Sorry to disappoint blud 😔

Is (k_i) a fixed sequence of integers?

No, its any naturals

sorry, i couldnt think of a better way to write it

basically I want n arbitrary naturals for each A_n

Ah, so A_n is the set of all possible sums of n unit fractions.

Precisely

Perhaps we can define something recursively. Set A0 = {0} subset [0,1].

Then let A(n+1) be the union of countably many copies of An squeezed and translated so they stretch from 1/2 to 1/1, from 1/3 to 1/2, from 1/4 to 1/3, and so forth.

ooh, this is nice

I like it a lot more than the unbounded ones we have done so far

This wouldn't work, its derived set would be itself (I think)

It would not be it's own derived set

Pretty sure the derived set of A1 is A0.

And A2' = A0 cup A1.

We can simplify it a bit by including An itself in A(n+1); then we should -- by induction -- have A(n+1)' = An for all n.

That's a really clever solution

Exactly, so their union would have its derived set be itself

And any given An would only have finitely many distinct derived sets

No, each derived set would have one less layer of copies

We're still following Almond's plan of translating the Ai's away from each other before unioning them together.

Oh

Yeh, than thatd work

Because each Ai is a subset of [0,1) and has a maximum, they won't interfere with each other after translation.

Never thought I'd see Tropo posting about AI translation...

Boo

Chat, can anyone explain this question?

Here is my reasoning:
A) is not true because x_n may not necessarily converge.
B) is not true via counterexamples (i.e x_n = (-1)^n diverges, but consecutive differences converge)
C) is irrelevant to the definition of completeness
D) is not true, because we don't know this result holds for all Cauchy Sequences?

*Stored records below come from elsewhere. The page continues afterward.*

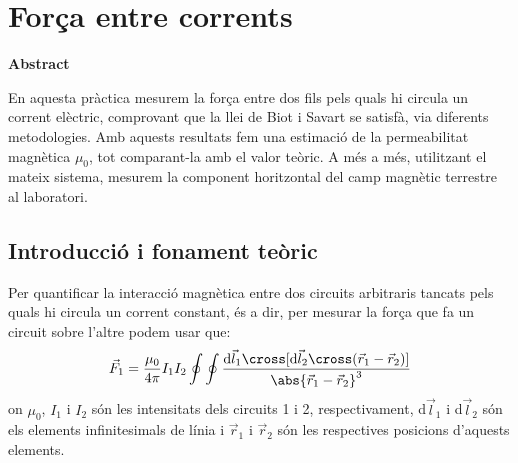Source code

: \documentclass[a4paper,10.5pt]{report}
\newenvironment{chapterabstract}{
	\begin{center}
		\bfseries Abstract
	\end{center}
	\quotation
}{\endquotation}
\begin{document}
\chapter{Força entre corrents}
\begin{chapterabstract}
	En aquesta pràctica mesurem la força entre dos fils pels quals hi circula un corrent elèctric, comprovant que la llei de Biot i Savart se satisfà, via diferents metodologies. Amb aquests resultats fem una estimació de la permeabilitat magnètica $\mu_0$, tot comparant-la amb el valor teòric. A més a més, utilitzant el mateix sistema, mesurem la component horitzontal del camp magnètic terrestre al laboratori.
\end{chapterabstract}
\section{Introducció i fonament teòric}
Per quantificar la interacció magnètica entre dos circuits arbitraris tancats pels quals hi circula un corrent constant, és a dir, per mesurar la força que fa un circuit sobre l'altre podem usar que:
\begin{equation}
	\vec{F}_1 = \frac{\mu_0}{4\pi}I_1I_2\oint \oint \frac{\mathrm{d}\vec{l}_1\cross[\mathrm{d}\vec{l}_2 \cross (\vec{r}_1-\vec{r}_2)]}{\abs{\vec{r}_1 - \vec{r}_2}^3}\label{eq:2.1}
\end{equation}
on $\mu_0$, $I_1$ i $I_2$ són les intensitats dels circuits 1 i 2, respectivament, d$\vec{l}_1$ i d$\vec{l}_2$ són els elements infinitesimals de línia i $\vec{r}_1$ i $\vec{r}_2$ són les respectives posicions d'aquests elements.
\end{document}
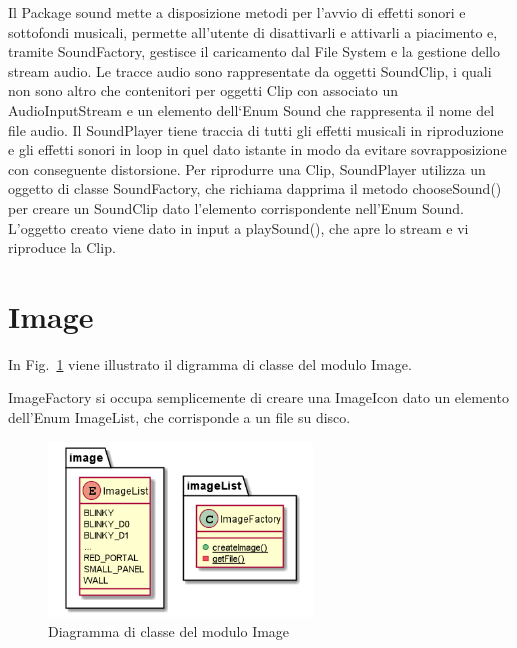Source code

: \documentclass[12pt,a4paper]{report}
\begin{document}
Il Package sound mette a disposizione metodi per l’avvio di effetti sonori e sottofondi musicali, permette all’utente di disattivarli e attivarli a piacimento e, tramite SoundFactory, gestisce il caricamento dal File System e la gestione dello stream audio.
Le tracce audio sono rappresentate da oggetti SoundClip, i quali non sono altro che contenitori per oggetti Clip con associato un AudioInputStream e un elemento dell`Enum Sound che rappresenta il nome del file audio.
Il SoundPlayer tiene traccia di tutti gli effetti musicali in riproduzione e gli effetti sonori in loop in quel dato istante in modo da evitare sovrapposizione con conseguente distorsione.
Per riprodurre una Clip, SoundPlayer utilizza un oggetto di classe SoundFactory, che richiama dapprima il metodo chooseSound() per creare un SoundClip dato l’elemento corrispondente nell’Enum Sound. L’oggetto creato viene dato in input a playSound(), che apre lo stream e vi riproduce la Clip.\newpage



\section{Image}\label{se:arch.image}
In Fig.~\ref{fig:image} viene illustrato il digramma di classe del modulo Image.\newline

ImageFactory si occupa semplicemente di creare una ImageIcon dato un elemento dell’Enum ImageList, che corrisponde a un file su disco.

\begin{figure}[tb]
\begin{center}
  \includegraphics[width=7cm]{image}
\end{center}
  \caption{Diagramma di classe del modulo Image}
  \label{fig:image}
\end{figure}

\end{document}
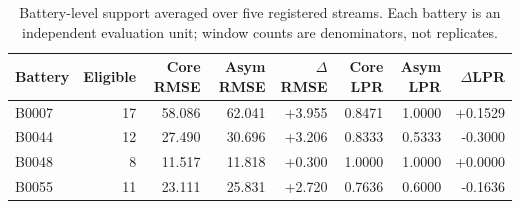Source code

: \begin{table}[H]
\centering
\small
\caption{Battery-level support averaged over five registered streams. Each battery is an independent evaluation unit; window counts are denominators, not replicates.}
\label{tab:supp-battery-units}
\begin{tabular}{@{}lrrrrrrr@{}}
\toprule
Battery & Eligible & Core RMSE & Asym RMSE & $\Delta$RMSE & Core LPR & Asym LPR & $\Delta$LPR \\
\midrule
B0007 & 17 & 58.086 & 62.041 & +3.955 & 0.8471 & 1.0000 & +0.1529 \\
B0044 & 12 & 27.490 & 30.696 & +3.206 & 0.8333 & 0.5333 & -0.3000 \\
B0048 & 8 & 11.517 & 11.818 & +0.300 & 1.0000 & 1.0000 & +0.0000 \\
B0055 & 11 & 23.111 & 25.831 & +2.720 & 0.7636 & 0.6000 & -0.1636 \\
\bottomrule
\end{tabular}
\end{table}
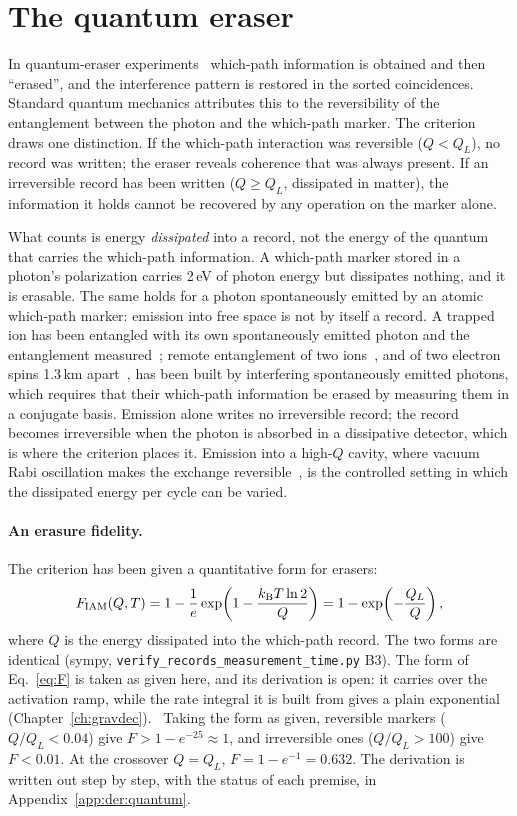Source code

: \section{The quantum eraser}\label{sec:mp_eraser}
In quantum-eraser experiments~\cite{ScullyDruhl1982,Kim2000} which-path information is obtained and then ``erased'', and the interference pattern is
restored in the sorted coincidences. Standard quantum mechanics attributes this to the reversibility of the entanglement between the photon and the
which-path marker. The criterion draws one distinction. If the which-path interaction was reversible ($Q<Q_L$), no record was written; the eraser reveals
coherence that was always present. If an irreversible record has been written ($Q\ge Q_L$, dissipated in matter), the information it holds cannot be
recovered by any operation on the marker alone. \interp

What counts is energy \emph{dissipated} into a record, not the energy of the quantum that carries the which-path information. A which-path marker
stored in a photon's polarization carries 2\,eV of photon energy but dissipates nothing, and it is erasable. The same holds for a photon spontaneously
emitted by an atomic which-path marker: emission into free space is not by itself a record. A trapped ion has been entangled with its own
spontaneously emitted photon and the entanglement measured~\cite{Blinov2004}; remote entanglement of two ions~\cite{Moehring2007}, and of two electron
spins 1.3\,km apart~\cite{Hensen2015}, has been built by interfering spontaneously emitted photons, which requires that their which-path information be
erased by measuring them in a conjugate basis. \observed{} Emission alone writes no irreversible record; the record becomes irreversible when the photon
is absorbed in a dissipative detector, which is where the criterion places it. Emission into a high-$Q$ cavity, where vacuum Rabi oscillation makes the
exchange reversible~\cite{Haroche2006,Blais2021}, is the controlled setting in which the dissipated energy per cycle can be varied. \interp

\paragraph{An erasure fidelity.} The criterion has been given a quantitative form for erasers:
\begin{equation}
F_{\mathrm{IAM}}(Q,T)=1-\frac{1}{e}\exp\!\left(1-\frac{\kB T\ln2}{Q}\right)=1-\exp\!\left(-\frac{Q_L}{Q}\right),
\label{eq:F}
\end{equation}
where $Q$ is the energy dissipated into the which-path record. The two forms are identical (sympy, \texttt{verify\_records\_measurement\_time.py} B3).
\calc{} The form of Eq.~\eqref{eq:F} is taken as given here, and its derivation is open: it carries over the activation ramp, while the rate integral it is built from gives a plain exponential (Chapter~\ref{ch:gravdec}). \conjecture\ Taking the form as given, reversible markers ($Q/Q_L<0.04$) give $F>1-e^{-25}\approx1$, and
irreversible ones ($Q/Q_L>100$) give $F<0.01$. \calc{} At the crossover $Q=Q_L$, $F=1-e^{-1}=0.632$.
The derivation is written out step by step, with the status of each premise, in Appendix~\ref{app:der:quantum}.

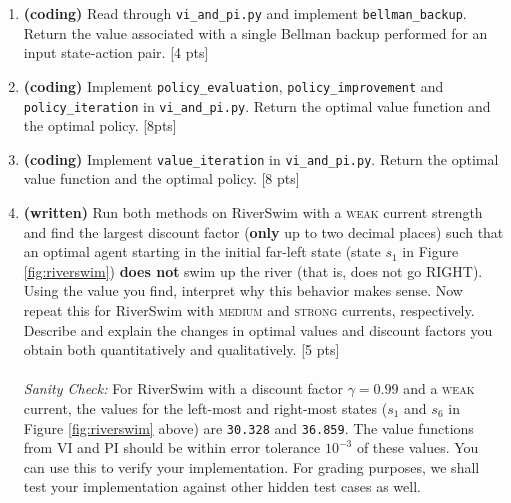 \begin{enumerate}[label=(\alph*)]
\item \textbf{(coding)} Read through \texttt{vi\_and\_pi.py} and implement \texttt{bellman\_backup}. Return the value associated with a single Bellman backup performed for an input state-action pair. [4 pts]\\


\item \textbf{(coding)} Implement \texttt{policy\_evaluation}, \texttt{policy\_improvement} and \texttt{policy\_iteration} in  \texttt{vi\_and\_pi.py}. Return the optimal value function and the optimal policy. [8pts]\\


\item \textbf{(coding)} Implement \texttt{value\_iteration} in \texttt{vi\_and\_pi.py}. Return the optimal value function and the optimal policy. [8 pts]\\


\item \textbf{(written)} Run both methods on RiverSwim with a \textsc{weak} current strength and find the largest discount factor (\textbf{only} up to two decimal places) such that an optimal agent starting in the initial far-left state (state $s_1$ in Figure \ref{fig:riverswim}) \textbf{does not} swim up the river (that is, does not go \textsc{RIGHT}). Using the value you find, interpret why this behavior makes sense. Now repeat this for RiverSwim with \textsc{medium} and \textsc{strong} currents, respectively. Describe and explain the changes in optimal values and discount factors you obtain both quantitatively and qualitatively. [5 pts]\\ \\
\textit{Sanity Check:} For RiverSwim with a discount factor $\gamma = 0.99$ and a \textsc{weak} current, the values for the left-most and right-most states ($s_1$ and $s_6$ in Figure \ref{fig:riverswim} above) are \texttt{30.328} and \texttt{36.859}. The value functions from VI and PI should be within error tolerance $10^{-3}$ of these values. You can use this to verify your implementation. For grading purposes, we shall test your implementation against other hidden test cases as well.

\end{enumerate}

That is, if we know that any sequence (x_n) with d(x_n, x_(n - 1)) < n^(-3/2) converges, that's great. However, not every Cauchy Sequence has this sort of setup - not every Cauchy Sequence satisfies this inequality. So, it can't be used to conclude anything general about Cauchy Sequences in this space?

Since for a metric space to be complete, we require all Cauchy Sequences to be convergent, hence D) is not enough to say X is complete?

Is my logic for each option correct, or am I missing something fundamental? Thanks.